Prime Minister Justin Trudeau dodged the question of federal investment during a news conference in Montreal, saying only there is a “broad range of options” for Ottawa to consider.

Trudeau said he had “a long conversation” with B.C. Premier John Horgan by phone Sunday night and said he doesn’t think Horgan should be intervening in an area of federal jurisdiction.

“I impressed upon him the importance of working together and respecting the federal responsibility for protecting things that are in the national interest,” Trudeau said. “This is a pipeline in the national interest and it will get built.”

The federal government has jurisdiction over infrastructure that crosses provincial borders, including highways and pipelines. Trans Mountain runs between Edmonton and Burnaby, B.C., and the expansion, approved by Ottawa in November 2016, would triple its capacity.

Conservative MP Chris Warkentin says Trudeau should immediately demand a meeting with Horgan if he is really serious about getting the pipeline built. The MP says he wouldn’t oppose government investments in projects like this, but said he’s not hearing the company ask for handouts.

Rather, says Warkentin, Kinder Morgan wants government to solve the political impasse.

B.C. says it is going to ask the courts to decide if it can legally regulate against increased oil flows through pipelines. Alberta and the federal government insist it does not. Horgan says he will frame a question to the court to decide the issue.

Canada considered asking the Supreme Court for a jurisdictional ruling earlier this year, but opted not to because it would have implied there was doubt about jurisdiction, when federal officials say there is none.

A reference also would have taken at least a year, possibly two, with the project hanging in the balance in the interim.

Brian Lee Crowley, managing director of the Macdonald-Laurier Institute in Ottawa, said the federal Liberals are up against the wall because they have alienated some of their environmental supporters by backing this pipeline and now they may end up with nothing to show for it.
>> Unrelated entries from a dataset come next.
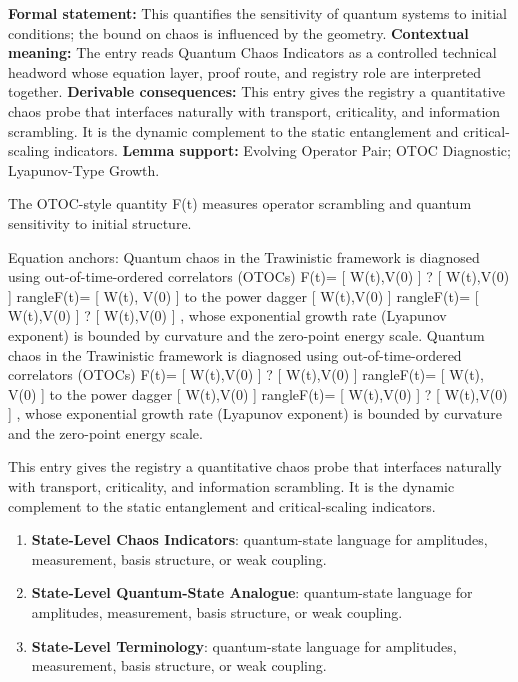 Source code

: \begingroup\footnotesize\setlength{\emergencystretch}{3em}\sloppy
\textbf{Formal statement:} This quantifies the sensitivity of quantum systems to initial conditions; the bound on chaos is influenced by the geometry. \textbf{Contextual meaning:} The entry reads Quantum Chaos Indicators as a controlled technical headword whose equation layer, proof route, and registry role are interpreted together. \textbf{Derivable consequences:} This entry gives the registry a quantitative chaos probe that interfaces naturally with transport, criticality, and information scrambling. It is the dynamic complement to the static entanglement and critical-scaling indicators. \textbf{Lemma support:} Evolving Operator Pair; OTOC Diagnostic; Lyapunov-Type Growth.\par
\endgroup

The OTOC-style quantity F(t) measures operator scrambling and quantum sensitivity to initial structure.

Equation anchors: Quantum chaos in the Trawinistic framework is diagnosed using out-of-time-ordered correlators (OTOCs) F(t)= [ W(t),V(0) ] ? [ W(t),V(0) ] rangleF(t)= [ W(t), V(0) ] to the power dagger [ W(t),V(0) ] rangleF(t)= [ W(t),V(0) ] ? [ W(t),V(0) ] , whose exponential growth rate (Lyapunov exponent) is bounded by curvature and the zero-point energy scale. Quantum chaos in the Trawinistic framework is diagnosed using out-of-time-ordered correlators (OTOCs) F(t)= [ W(t),V(0) ] ? [ W(t),V(0) ] rangleF(t)= [ W(t), V(0) ] to the power dagger [ W(t),V(0) ] rangleF(t)= [ W(t),V(0) ] ? [ W(t),V(0) ] , whose exponential growth rate (Lyapunov exponent) is bounded by curvature and the zero-point energy scale.

This entry gives the registry a quantitative chaos probe that interfaces naturally with transport, criticality, and information scrambling. It is the dynamic complement to the static entanglement and critical-scaling indicators.
\endgroup

\begingroup\footnotesize\sloppy
\begin{enumerate}[leftmargin=1.35em,itemsep=1pt,topsep=1pt,parsep=0pt]
\item \textbf{State-Level Chaos Indicators}: quantum-state language for amplitudes, measurement, basis structure, or weak coupling.
\item \textbf{State-Level Quantum-State Analogue}: quantum-state language for amplitudes, measurement, basis structure, or weak coupling.
\item \textbf{State-Level Terminology}: quantum-state language for amplitudes, measurement, basis structure, or weak coupling.
\end{enumerate}
\endgroup

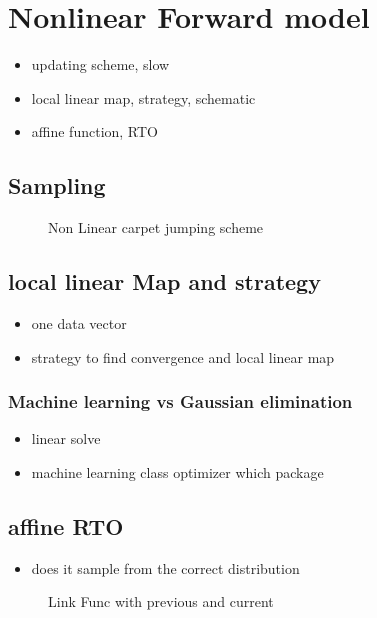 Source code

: \chapter{Nonlinear Forward model}
\begin{itemize}
	\item updating scheme, slow
	\item local linear map, strategy, schematic
	\item affine function, RTO
\end{itemize}

\section{Sampling}

\begin{figure}[h]
	\centering
	\scalebox{0.66}{}
	\caption[]{Non Linear carpet jumping scheme}
	\label{fig:Results}
\end{figure}

\section{local linear Map and strategy}
\begin{itemize}
	\item one data vector
	\item strategy to find convergence and local linear map
\end{itemize}
\subsection{Machine learning vs Gaussian elimination}
\begin{itemize}
	\item linear solve
	\item machine learning class optimizer which package
\end{itemize}
\section{affine RTO}
\begin{itemize}
	\item does it sample from the correct distribution
\end{itemize}
\begin{figure}[h]
	\centering
	\scalebox{0.66}{}
	\caption[]{Link Func with previous and current}
	\label{fig:Results}
\end{figure} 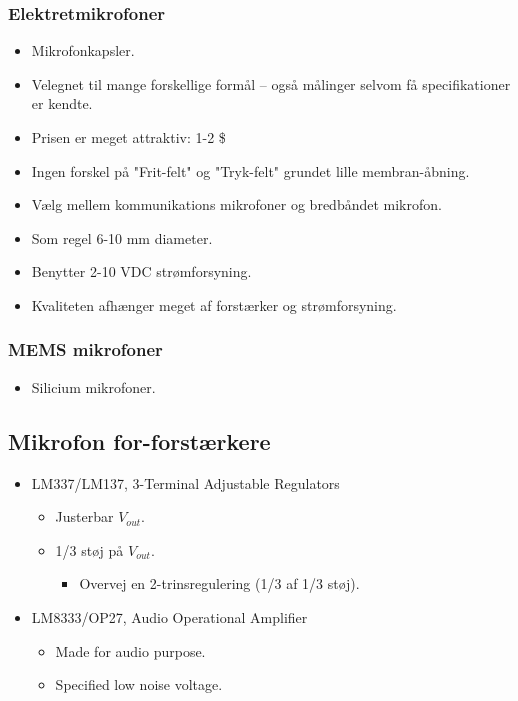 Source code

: \subsubsection{Elektretmikrofoner}
\begin{itemize}
	\item Mikrofonkapsler.
	\item Velegnet til mange forskellige formål – også målinger selvom få specifikationer er kendte.
	\item Prisen er meget attraktiv: 1-2 \$
	\item Ingen forskel på "Frit-felt" og "Tryk-felt" grundet lille membran-åbning.
	\item Vælg mellem kommunikations mikrofoner og bredbåndet mikrofon.
	\item Som regel 6-10 \si{\milli\meter} diameter.
	\item Benytter 2-10 VDC strømforsyning.
	\item Kvaliteten afhænger meget af forstærker og strømforsyning.
\end{itemize}

\subsubsection{MEMS mikrofoner}
\begin{itemize}
	\item Silicium mikrofoner.
\end{itemize}

\subsection{Mikrofon for-forstærkere}
\begin{itemize}
	\item LM337/LM137, 3-Terminal Adjustable Regulators
	\begin{itemize}
		\item Justerbar $V_{out}$.
		\item 1/3 støj på $V_{out}$.
		\begin{itemize}
			\item Overvej en 2-trinsregulering (1/3 af 1/3 støj).
		\end{itemize}
	\end{itemize}
	\item LM8333/OP27, Audio Operational Amplifier
	\begin{itemize}
		\item Made for audio purpose.
		\item Specified low noise voltage.
	\end{itemize}
\end{itemize}

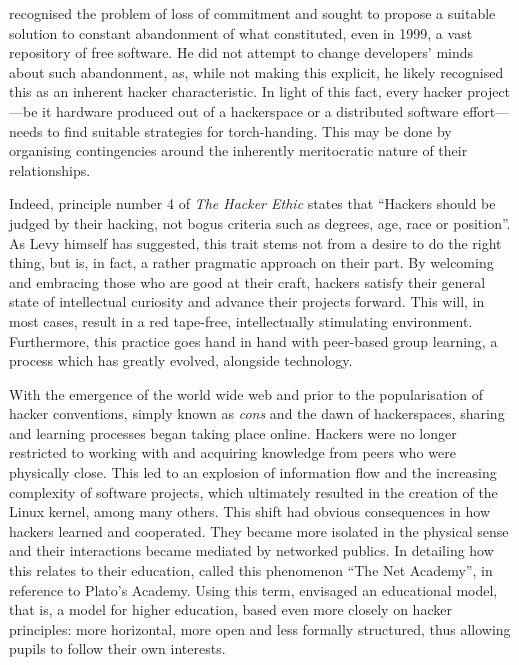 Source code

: \citeauthor{raymond99a} recognised the problem of loss of commitment and sought to propose a suitable solution to constant abandonment of what constituted, even in 1999, a vast repository of free software. He did not attempt to change developers' minds about such abandonment, as, while not making this explicit, he likely recognised this as an inherent hacker characteristic. In light of this fact, every hacker project ---be it hardware produced out of a hackerspace or a distributed software effort--- needs to find suitable strategies for torch-handing. This may be done by organising contingencies around the inherently meritocratic nature of their relationships.

Indeed, principle number 4 of \textit{The Hacker Ethic} states that ``Hackers should be judged by their hacking, not bogus criteria such
as degrees, age, race or position''. As Levy himself has suggested, this trait stems not from a desire to do the right thing, but is, in fact, a rather pragmatic approach on their part. By welcoming and embracing those who are good at their craft, hackers satisfy their general state of intellectual curiosity and advance their projects forward. This will, in most cases, result in a red tape-free, intellectually stimulating environment. Furthermore, this practice goes hand in hand with peer-based group learning, a process which has greatly evolved, alongside technology.

With the emergence of the world wide web and prior to the popularisation of hacker conventions, simply known as \textit{cons} and the dawn of hackerspaces, sharing and learning processes began taking place online. Hackers were no longer restricted to working with and acquiring knowledge from peers who were physically close. This led to an explosion of information flow and the increasing complexity of software projects, which ultimately resulted in the creation of the Linux kernel, among many others. This shift had obvious consequences in how hackers learned and cooperated. They became more isolated in the physical sense and their interactions became mediated by networked publics. In detailing how this relates to their education, \citet[p.75]{himanen01} called this phenomenon ``The Net Academy'', in reference to Plato's Academy. Using this term, \citeauthor{himanen01} envisaged an educational model, that is, a model for higher education, based even more closely on hacker principles: more horizontal, more open and less formally structured, thus allowing pupils to follow their own interests.

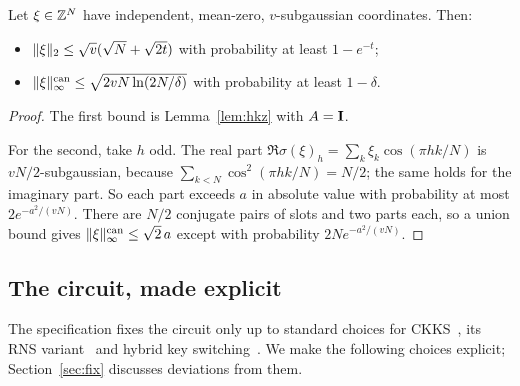 \begin{lemma}\label{lem:randnorm}
Let $\xi\in\Z^N$ have independent, mean-zero, $v$-subgaussian coordinates. Then:
\begin{itemize}[nosep]
  \item $\nrm\xi_2\le\sqrt v(\sqrt N+\sqrt{2t})$ with probability at least $1-e^{-t}$;
  \item $\cann\xi\le\sqrt{2vN\ln(2N/\delta)}$ with probability at least $1-\delta$.
\end{itemize}
\end{lemma}
\begin{proof}
The first bound is Lemma~\ref{lem:hkz} with $A=\bI$.

For the second, take $h$ odd. The real part $\Re\sigma(\xi)_h=\sum_k\xi_k\cos(\pi hk/N)$ is $vN/2$-subgaussian, because $\sum_{k<N}\cos^2(\pi hk/N)=N/2$; the same holds for the imaginary part. So each part exceeds $a$ in absolute value with probability at most $2e^{-a^2/(vN)}$. There are $N/2$ conjugate pairs of slots and two parts each, so a union bound gives $\cann\xi\le\sqrt2\,a$ except with probability $2Ne^{-a^2/(vN)}$.
\end{proof}

\subsection{The circuit, made explicit}
\label{sec:model}

The specification fixes the circuit only up to standard choices for CKKS~\cite{CKKS17}, its RNS variant~\cite{CHKKS18} and hybrid key switching~\cite{HK20}. We make the following choices explicit; Section~\ref{sec:fix} discusses deviations from them.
Crowley says the previous government wasn’t able to get pipelines built and Trudeau’s promise that he would introduce environmental protections and climate change policies like the carbon tax in order to get buy-in to build pipelines thus far has failed.

“We have not yet brought together the winning conditions,” said Crowley.

He said he doesn’t think ultimately federal financing will drive this project to completion.

“This has now become an issue of if the law prevails in Canada or if angry minorities can prevail,” said Crowley.

Kinder Morgan already has a court injunction requiring protesters to stay 50 metres away from its Burnaby marine terminal work sites. More than 160 people have been arrested since then, including Green party Leader Elizabeth May and NDP MP Kennedy Stewart.

NDP Leader Jagmeet Singh said if the Trudeau government had properly fulfilled its promise to provide an improved, fully independent environmental review of the project maybe they would have been able to get the social licence for the project.

The Liberals introduced an overhauled environmental assessment process in legislation now making its way through Parliament. However Trans Mountain was approved in 2016 under an earlier interim process.